EXCERPTED DATA Block Start
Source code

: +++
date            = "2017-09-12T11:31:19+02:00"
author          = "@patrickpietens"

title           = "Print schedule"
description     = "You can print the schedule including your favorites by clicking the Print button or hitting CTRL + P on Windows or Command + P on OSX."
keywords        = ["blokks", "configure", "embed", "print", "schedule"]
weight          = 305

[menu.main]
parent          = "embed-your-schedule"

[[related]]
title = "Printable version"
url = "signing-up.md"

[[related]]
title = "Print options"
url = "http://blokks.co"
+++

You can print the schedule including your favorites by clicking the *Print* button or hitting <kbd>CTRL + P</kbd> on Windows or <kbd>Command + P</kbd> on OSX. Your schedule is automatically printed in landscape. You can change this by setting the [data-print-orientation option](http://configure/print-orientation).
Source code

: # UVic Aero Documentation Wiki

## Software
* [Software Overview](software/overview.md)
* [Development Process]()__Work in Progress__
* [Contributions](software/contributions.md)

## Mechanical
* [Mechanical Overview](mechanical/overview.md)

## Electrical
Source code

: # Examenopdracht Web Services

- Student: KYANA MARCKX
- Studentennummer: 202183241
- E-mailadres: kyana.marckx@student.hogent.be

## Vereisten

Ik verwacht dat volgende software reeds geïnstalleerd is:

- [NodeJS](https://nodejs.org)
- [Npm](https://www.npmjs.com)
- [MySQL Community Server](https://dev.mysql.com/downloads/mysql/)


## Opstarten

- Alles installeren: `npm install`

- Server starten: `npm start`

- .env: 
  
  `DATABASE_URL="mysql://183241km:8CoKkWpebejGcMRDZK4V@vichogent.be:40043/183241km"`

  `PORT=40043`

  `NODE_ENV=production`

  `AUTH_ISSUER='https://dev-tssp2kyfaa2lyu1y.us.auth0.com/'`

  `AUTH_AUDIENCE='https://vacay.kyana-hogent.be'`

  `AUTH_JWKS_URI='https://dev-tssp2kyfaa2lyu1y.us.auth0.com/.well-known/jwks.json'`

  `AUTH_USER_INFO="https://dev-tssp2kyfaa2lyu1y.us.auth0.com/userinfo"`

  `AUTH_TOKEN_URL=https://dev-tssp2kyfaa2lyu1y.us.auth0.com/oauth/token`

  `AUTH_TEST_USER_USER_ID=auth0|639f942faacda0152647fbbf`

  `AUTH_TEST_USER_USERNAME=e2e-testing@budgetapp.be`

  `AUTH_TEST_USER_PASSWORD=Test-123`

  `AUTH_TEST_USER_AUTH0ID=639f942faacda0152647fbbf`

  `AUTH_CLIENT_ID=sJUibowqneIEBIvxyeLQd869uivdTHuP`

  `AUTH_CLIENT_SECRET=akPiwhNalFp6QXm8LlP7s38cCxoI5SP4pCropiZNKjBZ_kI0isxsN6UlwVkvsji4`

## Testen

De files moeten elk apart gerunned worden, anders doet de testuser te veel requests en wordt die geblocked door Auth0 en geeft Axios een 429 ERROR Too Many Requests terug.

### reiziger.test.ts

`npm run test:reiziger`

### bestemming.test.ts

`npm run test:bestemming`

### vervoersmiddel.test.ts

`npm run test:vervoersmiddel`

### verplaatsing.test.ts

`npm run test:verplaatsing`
EXCERPTED DATA Block End
EXCERPTED DATA Block Start
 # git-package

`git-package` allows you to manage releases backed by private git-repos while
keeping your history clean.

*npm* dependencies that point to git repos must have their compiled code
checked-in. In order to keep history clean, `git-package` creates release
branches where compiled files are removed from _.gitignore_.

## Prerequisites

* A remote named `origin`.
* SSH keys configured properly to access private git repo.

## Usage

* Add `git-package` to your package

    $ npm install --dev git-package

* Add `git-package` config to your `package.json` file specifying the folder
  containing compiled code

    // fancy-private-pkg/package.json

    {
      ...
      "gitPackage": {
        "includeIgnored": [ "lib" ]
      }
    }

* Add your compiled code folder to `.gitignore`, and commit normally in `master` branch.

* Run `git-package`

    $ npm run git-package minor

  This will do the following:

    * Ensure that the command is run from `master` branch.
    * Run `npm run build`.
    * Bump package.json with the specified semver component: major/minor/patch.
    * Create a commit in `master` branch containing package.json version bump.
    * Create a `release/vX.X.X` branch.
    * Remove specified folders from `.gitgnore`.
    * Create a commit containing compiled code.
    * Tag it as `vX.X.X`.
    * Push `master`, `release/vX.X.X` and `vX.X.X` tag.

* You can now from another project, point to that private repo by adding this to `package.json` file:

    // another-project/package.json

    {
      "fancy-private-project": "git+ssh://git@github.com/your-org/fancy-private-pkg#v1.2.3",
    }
EXCERPTED DATA Block End
**WORK INSTRUCTION**
Copy, from the lines above, each one that holds "history".

**TASK RESPONSE**
keeping your history clean.
checked-in. In order to keep history clean, `git-package` creates release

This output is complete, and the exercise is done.